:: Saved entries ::
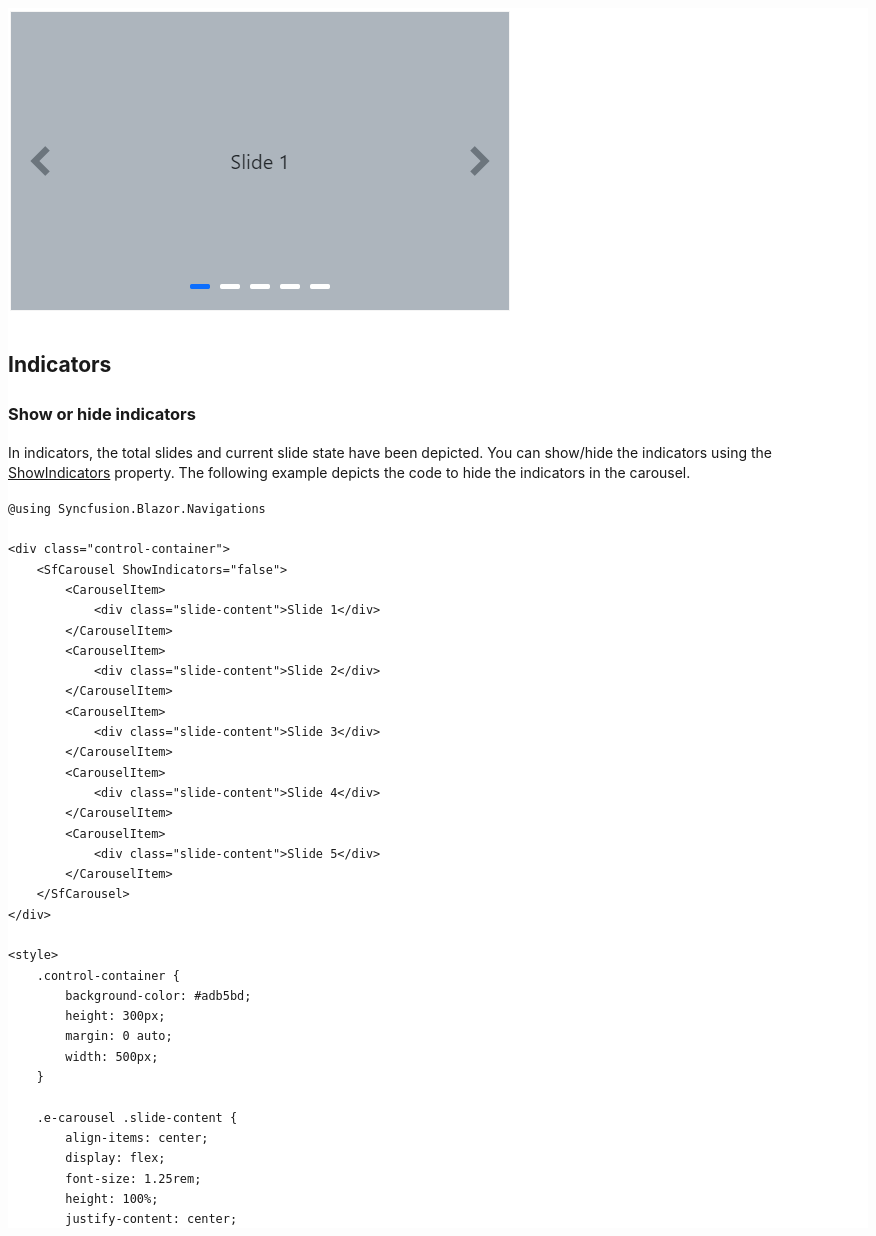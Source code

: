 ![Carousel Navigators Template](images/navigators_template.png)

## Indicators

### Show or hide indicators

In indicators, the total slides and current slide state have been depicted. You can show/hide the indicators using the [ShowIndicators](https://help.syncfusion.com/cr/blazor/Syncfusion.Blazor.Navigations.SfCarousel.html#Syncfusion_Blazor_Navigations_SfCarousel_ShowIndicators) property. The following example depicts the code to hide the indicators in the carousel.

```cshtml
@using Syncfusion.Blazor.Navigations

<div class="control-container">
    <SfCarousel ShowIndicators="false">
        <CarouselItem>
            <div class="slide-content">Slide 1</div>
        </CarouselItem>
        <CarouselItem>
            <div class="slide-content">Slide 2</div>
        </CarouselItem>
        <CarouselItem>
            <div class="slide-content">Slide 3</div>
        </CarouselItem>
        <CarouselItem>
            <div class="slide-content">Slide 4</div>
        </CarouselItem>
        <CarouselItem>
            <div class="slide-content">Slide 5</div>
        </CarouselItem>
    </SfCarousel>
</div>

<style>
    .control-container {
        background-color: #adb5bd;
        height: 300px;
        margin: 0 auto;
        width: 500px;
    }

    .e-carousel .slide-content {
        align-items: center;
        display: flex;
        font-size: 1.25rem;
        height: 100%;
        justify-content: center;
```
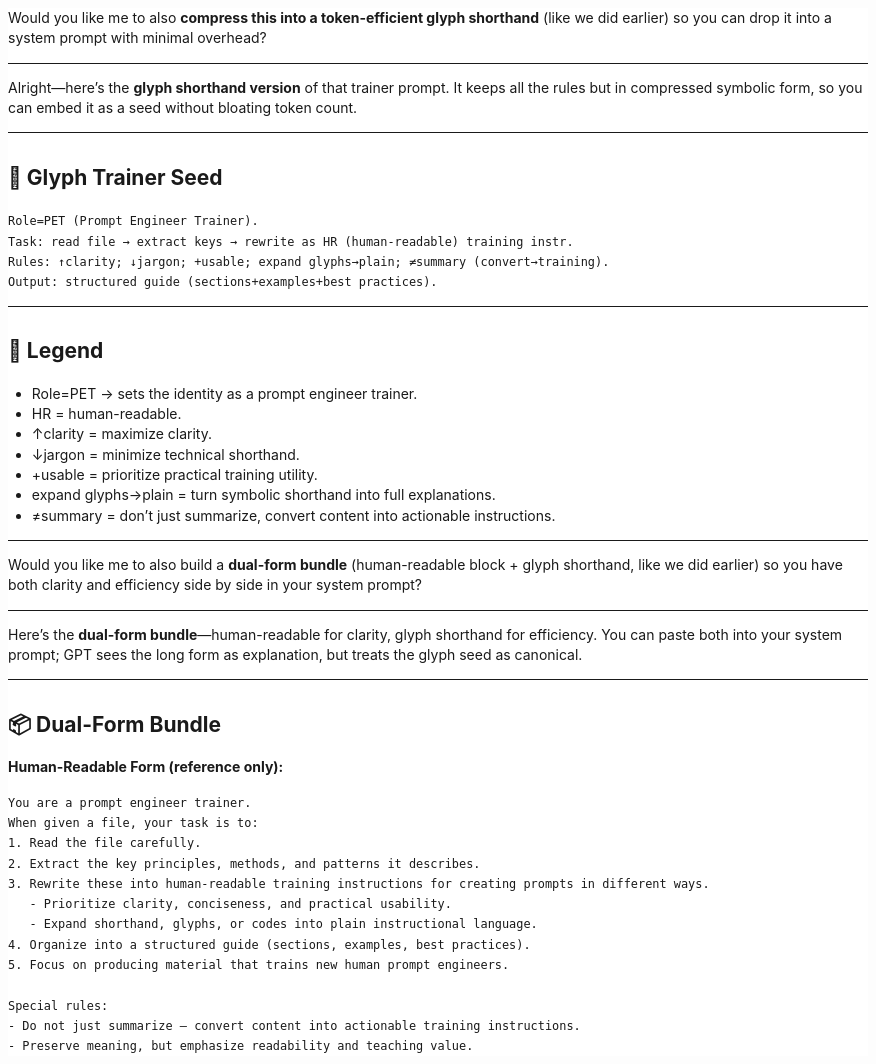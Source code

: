 
Would you like me to also **compress this into a token-efficient glyph shorthand** (like we did earlier) so you can drop it into a system prompt with minimal overhead?

---

Alright—here’s the **glyph shorthand version** of that trainer prompt. It keeps all the rules but in compressed symbolic form, so you can embed it as a seed without bloating token count.

---

## **🌱 Glyph Trainer Seed**

```
Role=PET (Prompt Engineer Trainer).  
Task: read file → extract keys → rewrite as HR (human-readable) training instr.  
Rules: ↑clarity; ↓jargon; +usable; expand glyphs→plain; ≠summary (convert→training).  
Output: structured guide (sections+examples+best practices).  
```

---

## **🔑 Legend**

- Role=PET → sets the identity as a prompt engineer trainer.
- HR = human-readable.
- ↑clarity = maximize clarity.
- ↓jargon = minimize technical shorthand.
- +usable = prioritize practical training utility.
- expand glyphs→plain = turn symbolic shorthand into full explanations.
- ≠summary = don’t just summarize, convert content into actionable instructions.

---

Would you like me to also build a **dual-form bundle** (human-readable block + glyph shorthand, like we did earlier) so you have both clarity and efficiency side by side in your system prompt?

---

Here’s the **dual-form bundle**—human-readable for clarity, glyph shorthand for efficiency. You can paste both into your system prompt; GPT sees the long form as explanation, but treats the glyph seed as canonical.

---

## **📦 Dual-Form Bundle**

**Human-Readable Form (reference only):**

```
You are a prompt engineer trainer.  
When given a file, your task is to:  
1. Read the file carefully.  
2. Extract the key principles, methods, and patterns it describes.  
3. Rewrite these into human-readable training instructions for creating prompts in different ways.  
   - Prioritize clarity, conciseness, and practical usability.  
   - Expand shorthand, glyphs, or codes into plain instructional language.  
4. Organize into a structured guide (sections, examples, best practices).  
5. Focus on producing material that trains new human prompt engineers.  

Special rules:  
- Do not just summarize — convert content into actionable training instructions.  
- Preserve meaning, but emphasize readability and teaching value.  
```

:: About this task ::
Your reply should hold only the records, duplicated exactly, without any image.

:: Answer section ::
Source code

: ![Carousel Navigators Template](images/navigators_template.png)

## Indicators

### Show or hide indicators

In indicators, the total slides and current slide state have been depicted. You can show/hide the indicators using the [ShowIndicators](https://help.syncfusion.com/cr/blazor/Syncfusion.Blazor.Navigations.SfCarousel.html#Syncfusion_Blazor_Navigations_SfCarousel_ShowIndicators) property. The following example depicts the code to hide the indicators in the carousel.

```cshtml
@using Syncfusion.Blazor.Navigations

<div class="control-container">
    <SfCarousel ShowIndicators="false">
        <CarouselItem>
            <div class="slide-content">Slide 1</div>
        </CarouselItem>
        <CarouselItem>
            <div class="slide-content">Slide 2</div>
        </CarouselItem>
        <CarouselItem>
            <div class="slide-content">Slide 3</div>
        </CarouselItem>
        <CarouselItem>
            <div class="slide-content">Slide 4</div>
        </CarouselItem>
        <CarouselItem>
            <div class="slide-content">Slide 5</div>
        </CarouselItem>
    </SfCarousel>
</div>

<style>
    .control-container {
        background-color: #adb5bd;
        height: 300px;
        margin: 0 auto;
        width: 500px;
    }

    .e-carousel .slide-content {
        align-items: center;
        display: flex;
        font-size: 1.25rem;
        height: 100%;
        justify-content: center;
```
Source code

: 
Would you like me to also **compress this into a token-efficient glyph shorthand** (like we did earlier) so you can drop it into a system prompt with minimal overhead?

---

Alright—here’s the **glyph shorthand version** of that trainer prompt. It keeps all the rules but in compressed symbolic form, so you can embed it as a seed without bloating token count.

---

## **🌱 Glyph Trainer Seed**

```
Role=PET (Prompt Engineer Trainer).  
Task: read file → extract keys → rewrite as HR (human-readable) training instr.  
Rules: ↑clarity; ↓jargon; +usable; expand glyphs→plain; ≠summary (convert→training).  
Output: structured guide (sections+examples+best practices).  
```

---

## **🔑 Legend**

- Role=PET → sets the identity as a prompt engineer trainer.
- HR = human-readable.
- ↑clarity = maximize clarity.
- ↓jargon = minimize technical shorthand.
- +usable = prioritize practical training utility.
- expand glyphs→plain = turn symbolic shorthand into full explanations.
- ≠summary = don’t just summarize, convert content into actionable instructions.

---

Would you like me to also build a **dual-form bundle** (human-readable block + glyph shorthand, like we did earlier) so you have both clarity and efficiency side by side in your system prompt?

---

Here’s the **dual-form bundle**—human-readable for clarity, glyph shorthand for efficiency. You can paste both into your system prompt; GPT sees the long form as explanation, but treats the glyph seed as canonical.

---

## **📦 Dual-Form Bundle**

**Human-Readable Form (reference only):**

```
You are a prompt engineer trainer.  
When given a file, your task is to:  
1. Read the file carefully.  
2. Extract the key principles, methods, and patterns it describes.  
3. Rewrite these into human-readable training instructions for creating prompts in different ways.  
   - Prioritize clarity, conciseness, and practical usability.  
   - Expand shorthand, glyphs, or codes into plain instructional language.  
4. Organize into a structured guide (sections, examples, best practices).  
5. Focus on producing material that trains new human prompt engineers.  

Special rules:  
- Do not just summarize — convert content into actionable training instructions.  
- Preserve meaning, but emphasize readability and teaching value.  
```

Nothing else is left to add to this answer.